---- Material provided
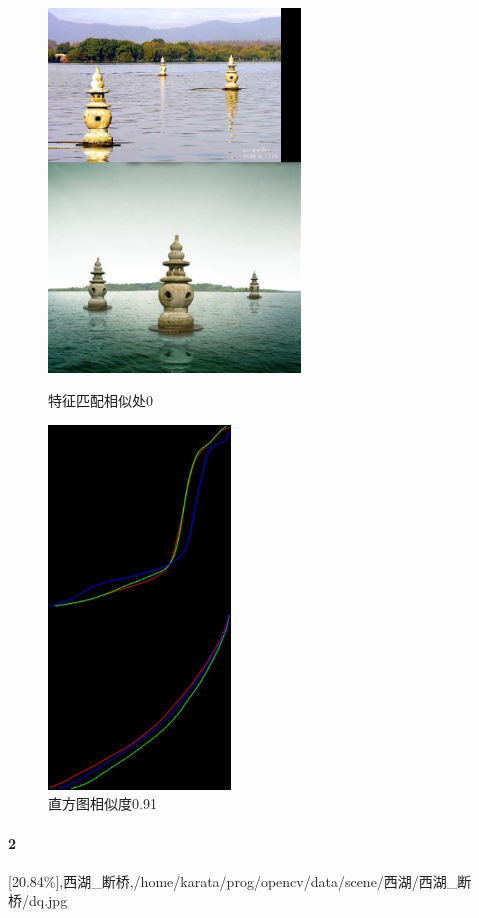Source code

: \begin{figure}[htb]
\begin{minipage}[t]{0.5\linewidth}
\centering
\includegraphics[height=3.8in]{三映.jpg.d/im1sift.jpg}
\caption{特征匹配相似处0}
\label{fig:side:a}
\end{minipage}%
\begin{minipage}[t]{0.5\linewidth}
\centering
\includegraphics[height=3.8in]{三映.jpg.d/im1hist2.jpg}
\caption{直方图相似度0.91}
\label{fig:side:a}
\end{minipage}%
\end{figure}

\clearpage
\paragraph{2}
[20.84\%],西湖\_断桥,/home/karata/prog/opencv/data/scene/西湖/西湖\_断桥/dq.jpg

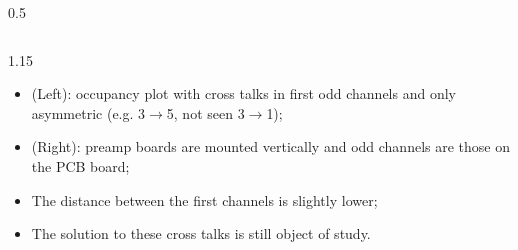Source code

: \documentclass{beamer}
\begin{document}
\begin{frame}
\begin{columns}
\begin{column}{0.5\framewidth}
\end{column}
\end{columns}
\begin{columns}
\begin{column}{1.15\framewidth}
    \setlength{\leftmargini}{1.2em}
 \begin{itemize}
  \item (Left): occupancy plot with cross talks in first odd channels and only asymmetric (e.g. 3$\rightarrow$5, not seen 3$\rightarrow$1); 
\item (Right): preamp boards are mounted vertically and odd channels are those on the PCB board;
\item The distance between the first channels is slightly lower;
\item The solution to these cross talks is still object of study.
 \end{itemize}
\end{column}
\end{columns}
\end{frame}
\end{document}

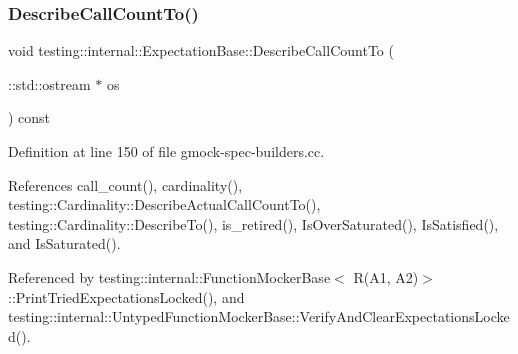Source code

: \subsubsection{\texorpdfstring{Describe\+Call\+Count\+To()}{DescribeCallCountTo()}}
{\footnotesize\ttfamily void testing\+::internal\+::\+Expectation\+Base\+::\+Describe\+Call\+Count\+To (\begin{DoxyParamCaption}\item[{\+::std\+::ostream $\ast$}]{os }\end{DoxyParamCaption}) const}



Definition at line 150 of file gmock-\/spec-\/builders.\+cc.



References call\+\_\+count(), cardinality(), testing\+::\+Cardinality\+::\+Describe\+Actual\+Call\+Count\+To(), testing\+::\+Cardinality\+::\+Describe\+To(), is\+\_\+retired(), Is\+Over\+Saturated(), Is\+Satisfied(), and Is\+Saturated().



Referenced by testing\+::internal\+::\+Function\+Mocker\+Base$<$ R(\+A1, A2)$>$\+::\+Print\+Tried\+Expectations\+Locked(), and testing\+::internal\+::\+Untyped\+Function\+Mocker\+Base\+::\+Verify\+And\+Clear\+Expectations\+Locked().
--------
• _Task goal_
Within the data above, filter for lines containing the word "includegraphics" and copy each one.

• _Solution for this task_
\includegraphics[height=3.8in]{三映.jpg.d/im1sift.jpg}
\includegraphics[height=3.8in]{三映.jpg.d/im1hist2.jpg}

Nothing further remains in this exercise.